Proof of the theorem: We will break the proof into the following two steps. The second step is the more important one from a practical insight perspective; the first is for those motivated to strive towards a full understanding.
The existence of \(c_\alpha\): Consider the set \(D_c\) defined for \(c\geq 0\) as
\[
D_c:=\left\{f>c \right\}.
\]
We note that \({\rm Pr}\left(D_c\right)\) under \(f\) is a right continuous function of \(c\) as it is the survival function of the density (as the random variable). The points of discontinuity are the level sets of \(f\) which have a positive probability under \(f\), i.e. values of \(c\) such that
\[
\int I_{\left\{\eta:f(\eta)=c\right\}}(\theta) f(\theta) {\rm d}\theta >0.
\]
To see this let we note that since \(\psi\) defined by \(\psi(c):={\rm Pr}\left(D_c\right)\) is a decreasing function of \(c\) with \(\psi(0)=1\) \(\lim_{c\rightarrow\infty}\psi(c)=0\), there either exists a \(c_\alpha\) such that \(C_\alpha:=\left\{f>c_\alpha \right\}\) satisfies
\[
\int I_{C_\alpha}(\theta) f(\theta) {\rm d}\theta =1-\alpha,
\]
or
\[
\psi(c_\alpha-)\geq(1-\alpha)>\psi(c_\alpha).
\]
In the latter case, using a technical result from measure theory (that the Lebesgue measure is nonatomic; I teach this in my Fall PhD level course on probability theory), it can be shown that a subset \(E\) of \(\{\eta:f(\eta)=c_\alpha\}\) can be carved such that
\[
C_\alpha:=\left\{f>c_\alpha \right\} \cup E,
\]
has \(f\) probability \(1-\alpha\).
The Optimality of \(C_\alpha\): Observe that since \(c_\alpha>0\), \[ \int I_{C_\alpha}(\theta) {\rm d}\theta\leq \int I_{C_\alpha}(\theta) \frac{f(\theta)}{c_\alpha}{\rm d}\theta\leq \frac{1-\alpha}{c_\alpha}<\infty. \] We begin by showing that for any set \(C\) with the same length as \(C_\alpha\) has \(f\) probability atmost \((1-\alpha)\), i.e. \({\rm Pr}\left(C_\alpha\right)\geq {\rm Pr}\left(C\right)\). Note that this is equivalent to showing that \({\rm Pr}\left(C_\alpha\cap {C}^{\mathsf{c}}\right)\geq {\rm Pr}\left(C\cap {C_\alpha}^{\mathsf{c}}\right)\). This is true since the lengths of \(C_\alpha\cap {C}^{\mathsf{c}}\) equals that of \(C\cap {C_\alpha}^{\mathsf{c}}\) and moreover, \[ C_\alpha\cap {C}^{\mathsf{c}}\subseteq \{\eta:f(\eta)\geq c_\alpha\} \quad \hbox{and} \quad C\cap {C_\alpha}^{\mathsf{c}}\subseteq \{\eta:f(\eta)\leq c_\alpha\}. \] More clearly, \[ \begin{aligned} {\rm Pr}\left(C_\alpha\cap {C}^{\mathsf{c}}\right)&=\int_{C_\alpha\cap {C}^{\mathsf{c}}} f(\theta){\rm d}\theta\\ &\geq c_\alpha \int_{C_\alpha\cap {C}^{\mathsf{c}}} {\rm d}\theta\\ &= c_\alpha \int_{C\cap {C_\alpha}^{\mathsf{c}}} {\rm d}\theta\\ &\geq \int_{C\cap {C_\alpha}^{\mathsf{c}}} f(\theta){\rm d}\theta={\rm Pr}\left(C\cap {C_\alpha}^{\mathsf{c}}\right).\\ \end{aligned} \] This implies that any other candidate \((1-\alpha)\) level credible set \(C\) has atleast the same length as \(C_\alpha\). This is so as other wise \(C\) can be augmented to increase its length to that of \(C_\alpha\) (using if need be non-atomicity of the Lebesgue measure), which will result in a post-augmentation probability under \(f\) of \(C\) being strictly greter than \((1-\alpha)\) - a contradiction to the above. \(\blacksquare\)
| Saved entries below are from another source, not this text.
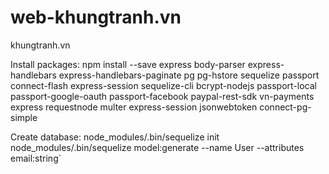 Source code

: # web-khungtranh.vn
khungtranh.vn

Install packages:
npm install --save express body-parser express-handlebars express-handlebars-paginate pg pg-hstore sequelize passport connect-flash express-session sequelize-cli bcrypt-nodejs passport-local passport-google-oauth passport-facebook paypal-rest-sdk vn-payments express requestnode multer express-session jsonwebtoken connect-pg-simple

Create database:
node_modules/.bin/sequelize init
node_modules/.bin/sequelize model:generate --name User --attributes email:string` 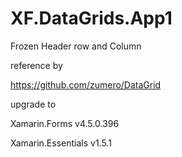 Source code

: # XF.DataGrids.App1

Frozen Header row and Column

reference by 

https://github.com/zumero/DataGrid


upgrade to

Xamarin.Forms v4.5.0.396

Xamarin.Essentials v1.5.1
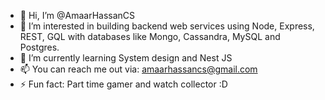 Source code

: - 👋 Hi, I’m @AmaarHassanCS
- 👀 I’m interested in building backend web services using Node, Express, REST, GQL with databases like Mongo, Cassandra, MySQL and Postgres.
- 🌱 I’m currently learning System design and Nest JS
- 📫 You can reach me out via: amaarhassancs@gmail.com
- ⚡ Fun fact: Part time gamer and watch collector :D 

<!---
AmaarHassanCS/AmaarHassanCS is a ✨ special ✨ repository because its `README.md` (this file) appears on your GitHub profile.
You can click the Preview link to take a look at your changes.
--->
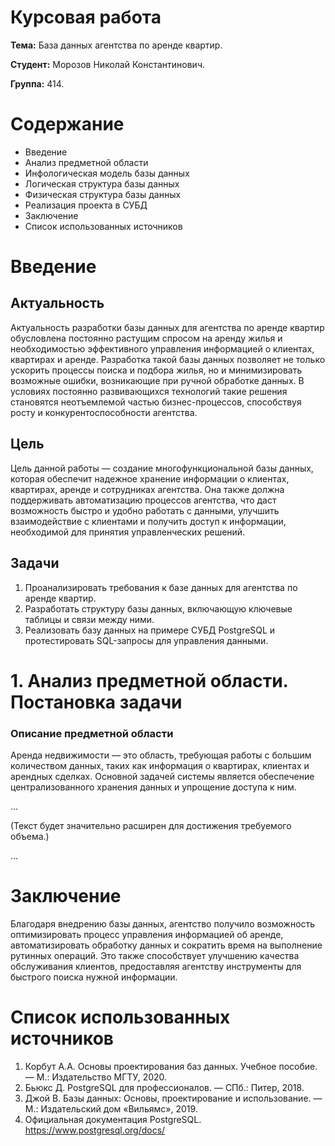 
# Курсовая работа

**Тема:** База данных агентства по аренде квартир.

**Студент:** Морозов Николай Константинович.

**Группа:** 414.

# Содержание

- Введение
- Анализ предметной области
- Инфологическая модель базы данных
- Логическая структура базы данных
- Физическая структура базы данных
- Реализация проекта в СУБД
- Заключение
- Список использованных источников

# Введение

## Актуальность
Актуальность разработки базы данных для агентства по аренде квартир обусловлена постоянно растущим спросом на аренду жилья и необходимостью эффективного управления информацией о клиентах, квартирах и аренде. 
Разработка такой базы данных позволяет не только ускорить процессы поиска и подбора жилья, но и минимизировать возможные ошибки, возникающие при ручной обработке данных. В условиях постоянно развивающихся технологий такие решения становятся неотъемлемой частью бизнес-процессов, способствуя росту и конкурентоспособности агентства.

## Цель
Цель данной работы — создание многофункциональной базы данных, которая обеспечит надежное хранение информации о клиентах, квартирах, аренде и сотрудниках агентства.
Она также должна поддерживать автоматизацию процессов агентства, что даст возможность быстро и удобно работать с данными, улучшить взаимодействие с клиентами и получить доступ к информации, необходимой для принятия управленческих решений.

## Задачи
1. Проанализировать требования к базе данных для агентства по аренде квартир.
2. Разработать структуру базы данных, включающую ключевые таблицы и связи между ними.
3. Реализовать базу данных на примере СУБД PostgreSQL и протестировать SQL-запросы для управления данными.

# 1. Анализ предметной области. Постановка задачи

### Описание предметной области
Аренда недвижимости — это область, требующая работы с большим количеством данных, таких как информация о квартирах, клиентах и арендных сделках. Основной задачей системы является обеспечение централизованного хранения данных и упрощение доступа к ним.

...

(Текст будет значительно расширен для достижения требуемого объема.)

...

# Заключение

Благодаря внедрению базы данных, агентство получило возможность оптимизировать процесс управления информацией об аренде, автоматизировать обработку данных и сократить время на выполнение рутинных операций. Это также способствует улучшению качества обслуживания клиентов, предоставляя агентству инструменты для быстрого поиска нужной информации.

# Список использованных источников

1. Корбут А.А. Основы проектирования баз данных. Учебное пособие. — М.: Издательство МГТУ, 2020.
2. Бьюкс Д. PostgreSQL для профессионалов. — СПб.: Питер, 2018.
3. Джой В. Базы данных: Основы, проектирование и использование. — М.: Издательский дом «Вильямс», 2019.
4. Официальная документация PostgreSQL. https://www.postgresql.org/docs/
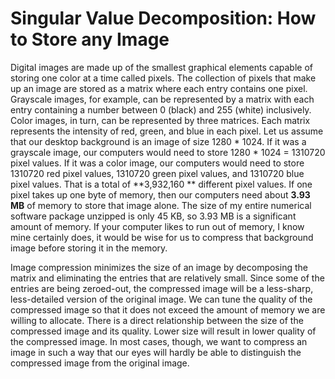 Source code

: # Singular Value Decomposition: How to Store any Image
Digital images are made up of the smallest graphical elements capable of storing one color at a time called pixels. The collection of pixels that make up an image are stored as a matrix where each entry contains one pixel. Grayscale images, for example, can be represented by a matrix with each entry containing a number between 0 (black) and 255 (white) inclusively. Color images, in turn, can be represented by three matrices. Each matrix represents the intensity of red, green, and blue in each pixel. Let us assume that our desktop background is an image of size 1280 * 1024. If it was a grayscale image, our computers would need to store 1280 * 1024 = 1310720 pixel values. If it was a color image, our computers would need to store 1310720 red pixel values, 1310720 green pixel values, and 1310720 blue pixel values. That is a total of **3,932,160 ** different pixel values. If one pixel takes up one byte of memory, then our computers need about **3.93 MB** of memory to store that image alone. The size of my entire numerical software package unzipped is only 45 KB, so 3.93 MB is a significant amount of memory. If your computer likes to run out of memory, I know mine certainly does, it would be wise for us to compress that background image before storing it in the memory. 

Image compression minimizes the size of an image by decomposing the matrix and eliminating the entries that are relatively small. Since some of the entries are being zeroed-out, the compressed image will be a less-sharp, less-detailed version of the original image. We can tune the quality of the compressed image so that it does not exceed the amount of memory we are willing to allocate. There is a direct relationship between the size of the compressed image and its quality. Lower size will result in lower quality of the compressed image. In most cases, though, we want to compress an image in such a way that our eyes will hardly be able to distinguish the compressed image from the original image.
Note: It can be shown that any shortest length set \(C\) is essentially of the above form with a bit more effort, but since that is not practically relevant we will leave it for the motivated reader to either prove it themselves or discuss it during office hours.
Note that the above general result implies that the above \(C_\alpha\) is a shortest length \((1-\alpha)\) level credible set for a parameter \(\theta\), constructed with the posterior density of \(\theta\), denoted by \(\pi(\cdot|\tilde{x})\), replacing \(f\) above.
Now we turn to defining the above \(C_\alpha\) in practice via computing the \(c_\alpha\) - the cases we will look at will be such that the level sets of the posterior would be sets with finitely many elements, so the \(E\) above could be taken to be the empty set.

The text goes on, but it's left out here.